Publications

Abstract : Nanotechnology has extended applications of conventional engineering plastics like high-density polyethylene (HDPE) to different biomedical implants such as articular cartilage and fracture fixation plates. However, applications in a load-bearing element like a prosthetic knee require estimation of static, dynamic mechanical, and variation of mechanical properties with temperature. The current work reports on the application of HDPE-based nanocomposite as a possible substitute for a metallic knee in a prosthetic leg. HDPE was reinforced with multiwalled carbon nanotubes (MWCNTs)-1D and boron nitride nanoplatelets (h-BNNPs)-2D to form different composites and hybrids.
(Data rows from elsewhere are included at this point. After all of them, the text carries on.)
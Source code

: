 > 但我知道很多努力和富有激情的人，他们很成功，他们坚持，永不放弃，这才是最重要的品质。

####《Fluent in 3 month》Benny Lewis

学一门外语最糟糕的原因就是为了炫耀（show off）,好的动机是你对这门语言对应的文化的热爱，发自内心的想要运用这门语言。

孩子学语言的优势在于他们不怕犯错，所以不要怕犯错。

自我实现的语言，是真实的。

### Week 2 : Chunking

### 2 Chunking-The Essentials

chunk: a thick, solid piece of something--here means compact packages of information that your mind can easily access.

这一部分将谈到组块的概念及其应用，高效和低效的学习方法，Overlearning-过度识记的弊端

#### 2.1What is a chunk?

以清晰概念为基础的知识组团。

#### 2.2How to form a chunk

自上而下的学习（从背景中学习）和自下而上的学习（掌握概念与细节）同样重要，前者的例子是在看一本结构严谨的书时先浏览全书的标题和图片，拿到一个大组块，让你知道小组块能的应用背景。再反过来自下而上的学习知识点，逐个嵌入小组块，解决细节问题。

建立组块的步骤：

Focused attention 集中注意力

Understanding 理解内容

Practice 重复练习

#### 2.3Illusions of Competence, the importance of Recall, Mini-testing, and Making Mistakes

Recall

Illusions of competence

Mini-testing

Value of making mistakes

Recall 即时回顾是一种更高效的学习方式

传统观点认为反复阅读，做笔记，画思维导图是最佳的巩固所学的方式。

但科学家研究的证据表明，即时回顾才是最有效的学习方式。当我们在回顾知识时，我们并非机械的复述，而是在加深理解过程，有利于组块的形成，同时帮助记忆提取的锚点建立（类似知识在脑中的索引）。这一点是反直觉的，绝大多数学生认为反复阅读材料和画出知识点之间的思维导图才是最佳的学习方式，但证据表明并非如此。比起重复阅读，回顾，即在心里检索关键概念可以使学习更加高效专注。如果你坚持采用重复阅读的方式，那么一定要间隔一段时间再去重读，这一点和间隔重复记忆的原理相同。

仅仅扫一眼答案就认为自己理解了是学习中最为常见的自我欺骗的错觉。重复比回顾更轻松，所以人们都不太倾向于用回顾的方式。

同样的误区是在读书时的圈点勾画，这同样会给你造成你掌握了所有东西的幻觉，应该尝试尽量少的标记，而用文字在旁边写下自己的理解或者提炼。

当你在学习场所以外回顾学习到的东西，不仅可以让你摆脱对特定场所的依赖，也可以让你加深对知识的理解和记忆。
The preparation route followed the mechanical mixing tandem by curing in a vacuum oven. Dynamic mechanical thermal analysis (DMTA) results confirmed the best elastic and damping property by 0.1 MWCNT composite. The mechanical properties like hardness, impact toughness, and stiffness of 0.25 MWCNT/0.15 h-BNNP were observed to increase by 172 %, 190 %, and 50 % in comparison with pure HDPE. A similar observation was noted during the evaluation of thermal conductivity, thermal stability, and %crystallinity. A modified Halpin–Tsai and Hamilton–Crosser model was used to predict the stiffness and thermal conductivity of composites. The test results confirmed 0.25 MWCNT/0.15 h-BNNP as a potential possible substitute for a metallic knee in a transfemoral prosthesis.